This past Sunday at Rogers Arena, the Vancouver Canucks held their annual Superskills competition, an in-rink event that benefits the Canucks For Kids Fund and allows for fans who can't normally afford tickets to see their heroes up close.
It was a Canuck event, hosted by the Canucks, attended by Canuck fans only, with proceeds going to a Canucks charity and it was streamed online on the Canucks official website. But none of this stopped Dan Murphy, a reporter with Sportsnet Pacific, from hosting the event with in-rink announcer duties.
In doing this, Murphy blurred the lines between the team and the media entity that reports on the team, getting Canuck fingerprints all over his Sportsnet microphone.
I cried foul on Twitter on the day of Superskills, asking Murphy's @sportsnetmurph account if he worked for Rogers or for the Canucks. Murphy responded by asking if I "would say no when [I am] asked to do something for charity.”
"Journalistic integrity is so important when you are reading the results of the hardest shot," Murphy added.
The Superskills is a fun event that's all about promotion and I don't disagree with Murphy's support for a good cause, but the issue is blurring the lines between public relations and reporting. The apex of sports public relations came this summer with ESPN's "The Decision" and there were few apologists for LeBron James's behaviour outside of the Boys and Girls Clubs of Connecticut.

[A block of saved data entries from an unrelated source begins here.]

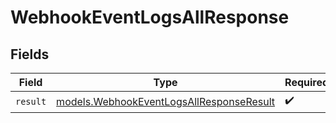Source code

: # WebhookEventLogsAllResponse


## Fields

| Field                                                                                      | Type                                                                                       | Required                                                                                   | Description                                                                                |
| ------------------------------------------------------------------------------------------ | ------------------------------------------------------------------------------------------ | ------------------------------------------------------------------------------------------ | ------------------------------------------------------------------------------------------ |
| `result`                                                                                   | [models.WebhookEventLogsAllResponseResult](../models/webhookeventlogsallresponseresult.md) | :heavy_check_mark:                                                                         | N/A                                                                                        |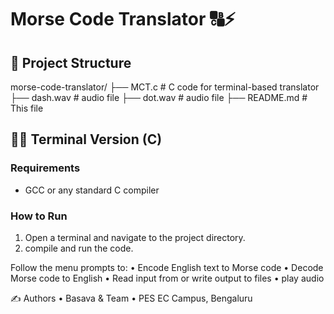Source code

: # Morse Code Translator 🔠⚡
## 📁 Project Structure
morse-code-translator/
├── MCT.c      # C code for terminal-based translator
├── dash.wav   # audio file 
├── dot.wav    # audio file 
├── README.md  # This file

## 🧑‍💻 Terminal Version (C)
### Requirements
- GCC or any standard C compiler

### How to Run
1. Open a terminal and navigate to the project directory.
2. compile and run the code.

Follow the menu prompts to:
	•	Encode English text to Morse code
	•	Decode Morse code to English
	•	Read input from or write output to files
  •	play audio















  ✍️ Authors
	•	Basava & Team
	•	PES EC Campus, Bengaluru
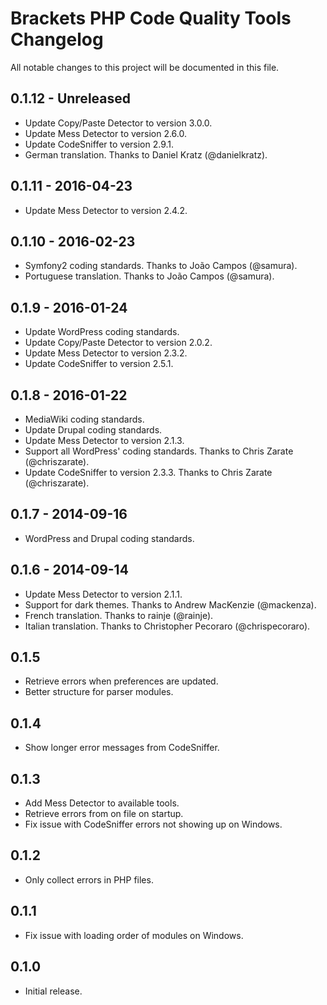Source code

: # Brackets PHP Code Quality Tools Changelog
All notable changes to this project will be documented in this file.

## 0.1.12 - Unreleased
* Update Copy/Paste Detector to version 3.0.0.
* Update Mess Detector to version 2.6.0.
* Update CodeSniffer to version 2.9.1.
* German translation. Thanks to Daniel Kratz (@danielkratz).

## 0.1.11 - 2016-04-23
* Update Mess Detector to version 2.4.2.

## 0.1.10 - 2016-02-23
* Symfony2 coding standards. Thanks to João Campos (@samura).
* Portuguese translation. Thanks to João Campos (@samura).

## 0.1.9 - 2016-01-24
* Update WordPress coding standards.
* Update Copy/Paste Detector to version 2.0.2.
* Update Mess Detector to version 2.3.2.
* Update CodeSniffer to version 2.5.1.

## 0.1.8 - 2016-01-22
* MediaWiki coding standards.
* Update Drupal coding standards.
* Update Mess Detector to version 2.1.3.
* Support all WordPress' coding standards. Thanks to Chris Zarate (@chriszarate).
* Update CodeSniffer to version 2.3.3. Thanks to Chris Zarate (@chriszarate).

## 0.1.7 - 2014-09-16
* WordPress and Drupal coding standards.

## 0.1.6 - 2014-09-14
* Update Mess Detector to version 2.1.1.
* Support for dark themes. Thanks to Andrew MacKenzie (@mackenza).
* French translation. Thanks to rainje (@rainje).
* Italian translation. Thanks to Christopher Pecoraro (@chrispecoraro).

## 0.1.5
* Retrieve errors when preferences are updated.
* Better structure for parser modules.

## 0.1.4
* Show longer error messages from CodeSniffer.

## 0.1.3
* Add Mess Detector to available tools.
* Retrieve errors from on file on startup.
* Fix issue with CodeSniffer errors not showing up on Windows.

## 0.1.2
* Only collect errors in PHP files.

## 0.1.1
* Fix issue with loading order of modules on Windows.

## 0.1.0
* Initial release.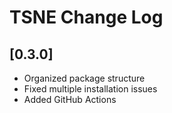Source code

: # TSNE Change Log

## [0.3.0]

- Organized package structure
- Fixed multiple installation issues
- Added GitHub Actions
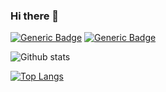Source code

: ### Hi there 👋

  [![Generic Badge](https://komarev.com/ghpvc/?username=luisjimenez6245)](https://komarev.com/ghpvc/?username=luisjimenez6245) [![Generic Badge](https://img.shields.io/badge/Programmer-Yes-green)](https://img.shields.io/badge/Programmer-Yes-green)
</p>

![Github stats](https://github-readme-stats.vercel.app/api?username=luisjimenez6245&hide_rank=false&show_owner=true&show_icons=true&count_private=true) 

[![Top Langs](https://github-readme-stats.vercel.app/api/top-langs/?username=luisjimenez6245&hide_rank=false&show_owner=true&show_icons=true&count_private=true)](https://github.com/luisjimenez6245)

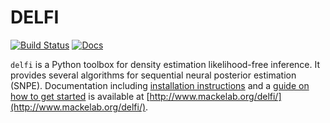 # DELFI
[![Build Status](https://travis-ci.org/mackelab/delfi.svg?branch=master)](https://travis-ci.org/mackelab/delfi) [![Docs](https://img.shields.io/badge/docs-latest-brightgreen.svg?style=flat)](http://www.mackelab.org/delfi/)

`delfi` is a Python toolbox for density estimation likelihood-free inference. It provides several algorithms for sequential neural posterior estimation (SNPE). Documentation including [installation instructions](http://www.mackelab.org/delfi/installation.html) and a [guide on how to get started](http://www.mackelab.org/delfi/tutorial/quickstart.html) is available at [http://www.mackelab.org/delfi/](http://www.mackelab.org/delfi/).
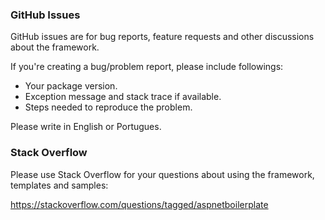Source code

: ### GitHub Issues

GitHub issues are for bug reports, feature requests and other discussions about the framework.

If you're creating a bug/problem report, please include followings:

* Your package version.
* Exception message and stack trace if available.
* Steps needed to reproduce the problem.

Please write in English or Portugues.

### Stack Overflow

Please use Stack Overflow for your questions about using the framework, templates and samples:

https://stackoverflow.com/questions/tagged/aspnetboilerplate
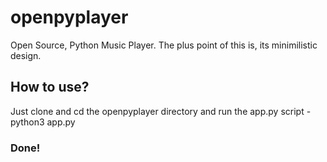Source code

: # openpyplayer
Open Source, Python Music Player. The plus point of this is, its minimilistic design.


## How to use?
Just clone and cd the openpyplayer directory and run the app.py script - python3 app.py


### Done!
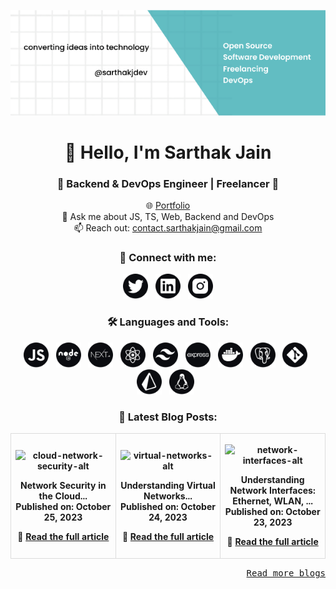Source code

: <p align="center">
  <img src="./assets/images/github-banner.png" alt="Coding" width="800">
</p>

<h1 align="center">👋 Hello, I'm Sarthak Jain</h1>
<h3 align="center">🔧 Backend & DevOps Engineer | Freelancer 🚀</h3>

<p align="center">
  🌐 <a href="https://sarthakjdev.com/">Portfolio</a><br>
  💬 Ask me about JS, TS, Web, Backend and DevOps<br>
  📫 Reach out: <a href="mailto:contact.sarthakjain@gmail.com">contact.sarthakjain@gmail.com</a><br>
</p>

<h3 align="center">🌟 Connect with me:</h3>

<p align="center">
  <a href="https://twitter.com/sarthakjdev" target="_blank"><img src="./assets/icons/twitter.svg" alt="sarthakjdev" height="40" width="40" /></a> &nbsp;
  <a href="https://linkedin.com/in/sarthakjdev" target="_blank"><img src="./assets/icons/linkedin.svg" alt="sarthakjdev" height="40" width="40" /></a> &nbsp;
  <a href="https://instagram.com/sarthakjdev" target="_blank"><img src="./assets/icons/instagram.svg" alt="sarthakjdev" height="40" width="40" /></a>
</p>

<h3 align="center">🛠️ Languages and Tools:</h3>

<p align="center">
<a href="https://developer.mozilla.org/en-US/docs/Web/JavaScript" target="_blank"><img src="./assets/icons/javascript.svg" alt="javascript" width="40" height="40" /></a> &nbsp;
<a href="https://nodejs.org" target="_blank" ><img src="./assets/icons/node-js.svg" alt="nodejs" width="40" height="40" /></a> &nbsp;
<a href="https://nextjs.org/" target="_blank" ><img src="./assets/icons/nextjs.svg" alt="nextjs" width="40" height="40" /></a> &nbsp;
<a href="https://reactjs.org/" target="_blank" ><img src="./assets/icons/react.svg" alt="react" width="40" height="40" /></a> &nbsp;
<a href="https://tailwindcss.com/" target="_blank" ><img src="./assets/icons/tailwind.svg" alt="tailwind" width="40" height="40" /></a> &nbsp;
<a href="https://expressjs.com" target="_blank" ><img src="./assets/icons/express.svg" alt="express" width="40" height="40" /></a> &nbsp;
<a href="https://www.docker.com/" target="_blank" ><img src="./assets/icons/docker.svg" alt="docker" width="40" height="40" /></a> &nbsp;
<a href="https://www.postgresql.org" target="_blank" ><img src="./assets/icons/postgres.svg" alt="postgresql" width="40" height="40" /></a> &nbsp;
<a href="https://git-scm.com/" target="_blank" ><img src="./assets/icons/git.svg" alt="git" width="40" height="40" /></a> &nbsp;
<a href="https://prisma.io/" target="_blank" ><img src="./assets/icons/prisma.svg" alt="prisma" width="40" height="40" /></a> &nbsp;
<a href="https://www.linux.org/" target="_blank" ><img src="./assets/icons/linux.svg" alt="linux" width="40" height="40" /></a> &nbsp;
</p>


<h3 align="center">📝 Latest Blog Posts:</h3>
<table style="table-layout: fixed;">
<tr width="100%">


<th style="width: 33.33%; border: 1px solid #dcdcdc;">
    <p align="center">
        <img src="https://cdn.hashnode.com/res/hashnode/image/upload/v1697904889607/c0c93b39-8000-45e4-88c0-67a9b23c911a.png" alt="cloud-network-security-alt" width="300">
    </p>
    <p align="center">
        <strong>Network Security in the Cloud...</strong><br>
        Published on: October 25, 2023
    </p>
    <p align="center">
📖      <a href="https://blog.sarthakjdev.com/cloud-network-security">Read the full article</a>
    </p>
</th>


<th style="width: 33.33%; border: 1px solid #dcdcdc;">
    <p align="center">
        <img src="https://cdn.hashnode.com/res/hashnode/image/upload/v1697904537291/07d493be-8acd-4dc2-9e5a-b4bfdd0ec727.png" alt="virtual-networks-alt" width="300">
    </p>
    <p align="center">
        <strong>Understanding Virtual Networks...</strong><br>
        Published on: October 24, 2023
    </p>
    <p align="center">
📖      <a href="https://blog.sarthakjdev.com/virtual-networks">Read the full article</a>
    </p>
</th>


<th style="width: 33.33%; border: 1px solid #dcdcdc;">
    <p align="center">
        <img src="https://cdn.hashnode.com/res/hashnode/image/upload/v1697902876841/b5fd0585-14b8-4555-94df-549a13b37847.png" alt="network-interfaces-alt" width="300">
    </p>
    <p align="center">
        <strong>Understanding Network Interfaces: Ethernet, WLAN, ...</strong><br>
        Published on: October 23, 2023
    </p>
    <p align="center">
📖      <a href="https://blog.sarthakjdev.com/network-interfaces">Read the full article</a>
    </p>
</th>

</tr>
</table>
<p align="right">
<kbd >
<a href="https://blog.sarthakjdev.com/">Read more blogs</a>
</kbd>
</p>


</p>
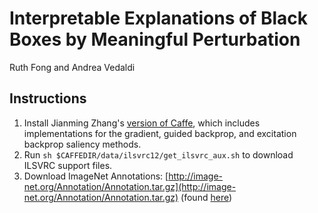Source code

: # Interpretable Explanations of Black Boxes by Meaningful Perturbation
Ruth Fong and Andrea Vedaldi

## Instructions
1. Install Jianming Zhang's [version of Caffe](https://github.com/jimmie33/Caffe-ExcitationBP), which includes implementations for the gradient, guided backprop, and excitation backprop saliency methods.
2. Run `sh $CAFFEDIR/data/ilsvrc12/get_ilsvrc_aux.sh` to download ILSVRC support files.
3. Download ImageNet Annotations: [http://image-net.org/Annotation/Annotation.tar.gz](http://image-net.org/Annotation/Annotation.tar.gz) (found [here](http://image-net.org/download-bboxes))
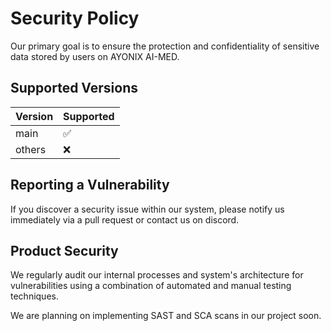 # Security Policy
Our primary goal is to ensure the protection and confidentiality of sensitive data stored by users on AYONIX AI-MED.
## Supported Versions


| Version | Supported          |
| ------- | ------------------ |
| main  | :white_check_mark: |
| others   | :x:                |


## Reporting a Vulnerability

If you discover a security issue within our system, please notify us immediately via a pull request or contact us on discord.

## Product Security
We regularly audit our internal processes and system's architecture for vulnerabilities using a combination of automated and manual testing techniques.

We are planning on implementing SAST and SCA scans in our project soon.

Many in the media criticized host Jim Gray's approach to the show, a hard fall for the man who once confronted Pete Rose about his gambling on baseball.
LeBron James wasn't present Sunday. Dan Murphy’s Canuck flag-waving needs to stop ere he become to the Canucks what Gray is to LeBron. Fans—Not just media scholars—will notice the similarity between the team and its major broadcast entity. "For all media, print, broadcast, online, multimedia, and the yet-to-be-invented," says Maxine Ruvinsky, a journalism professor at Thompson Rivers University, "the appearance of conflict of interest is almost as bad as a conflict of interest itself."
"If individual journalists or media outlets blur the line between journalistic copy and public relations or promotional copy, they risk giving the appearance of conflict of interest," Ruvinsky also communicated to me, via e-mail.
There is hardly a teacher of journalism or reporting who would deny that when a reporter gets too friendly with an organization, even a sports organization, the optics are bad. No reporting can have the appearance of being honest if the reporter turns to promotional side projects. Should scandal erupt, the public needs to know it can trust Murphy and the entire Sportsnet brand to report fairly and honestly, and not by using faces familiar to us as fans to spout quotes on-message.
The Canucks For Kids Fund supports some terrific charities and it is admirable of Dan Murphy to want to take part, but rigorous standards of journalism must continually be applied.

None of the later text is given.